1. Atterrir par Maggie O’Farrell (Knopf)
14 Rave • 1 Positif • 3 Mixtes • 1 Pan
« Un récit visionnaire et fulgurant qui relie le monde connu aux royaumes brumeux de la légende celtique… Alors que les hommes et les femmes en lutte dans Atterrir supportent la défaite et se méfient de la victoire, c’est leur fragilité autant que leur force qui gagne notre sympathie et retient notre attention… Ses descriptions lyriques apportent une nouvelle émotion aux scènes d’exil éculées.

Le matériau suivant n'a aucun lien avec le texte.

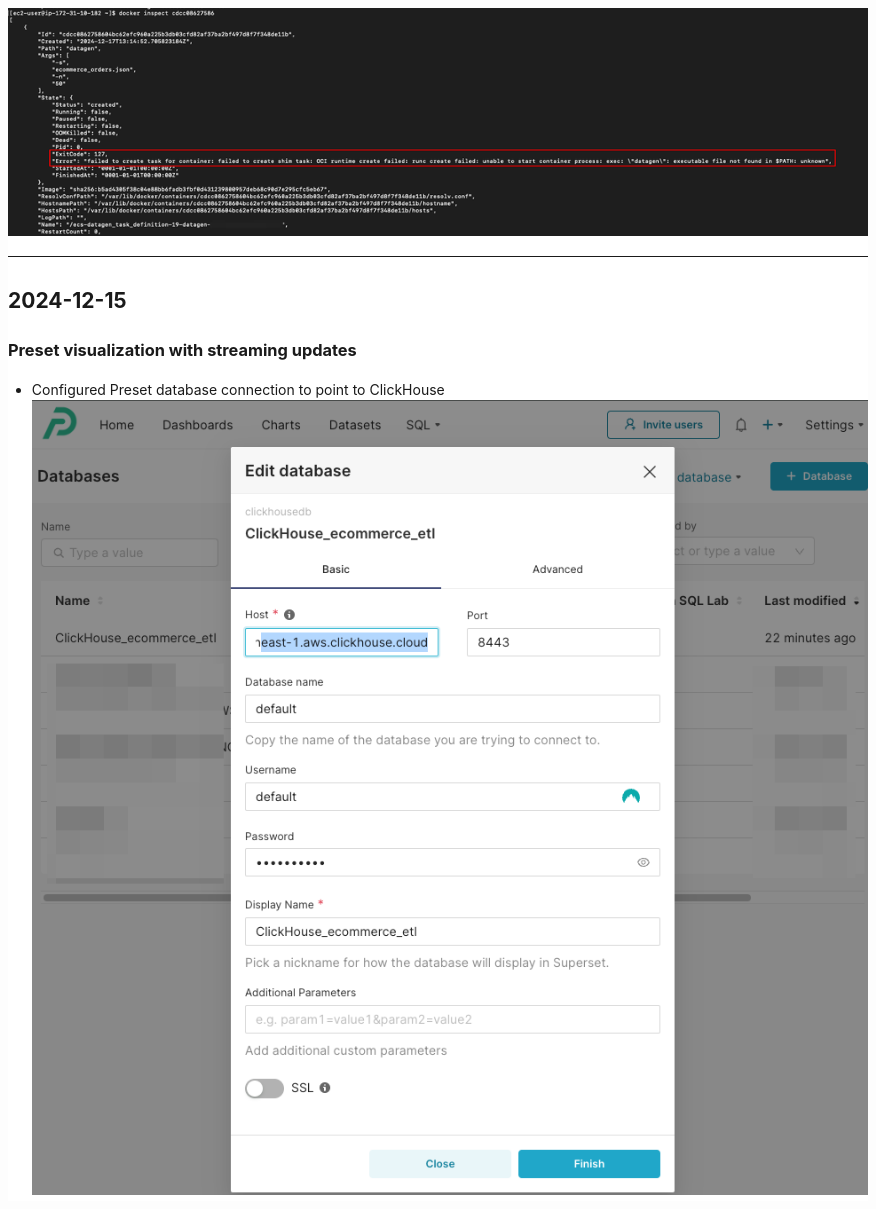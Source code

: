   ![images/aws_docker_container_logs.png](images/aws_docker_container_logs.png)


---

## 2024-12-15

### Preset visualization with streaming updates

- Configured Preset database connection to point to ClickHouse
![images/preset_clickhouse_integration.png](images/preset_clickhouse_integration.png)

–Anna Mundow (Le Wall Street Journal)

2. Whistler par Ann Patchett (Harper)
11 Rave • 5 Positif • 2 Pan Lire un extrait de Whistler ici
« Y a-t-il une place dans la littérature sérieuse pour des personnages gentils et heureux et des histoires gentilles et heureuses ? Ce roman intime et divertissant démontre clairement qu’il y a une place ; comme le démontre son œuvre, une telle robustesse d’esprit fait partie de la vision généreuse du monde de Patchett. «
–Hélène Schulman (La critique de livre du New York Times)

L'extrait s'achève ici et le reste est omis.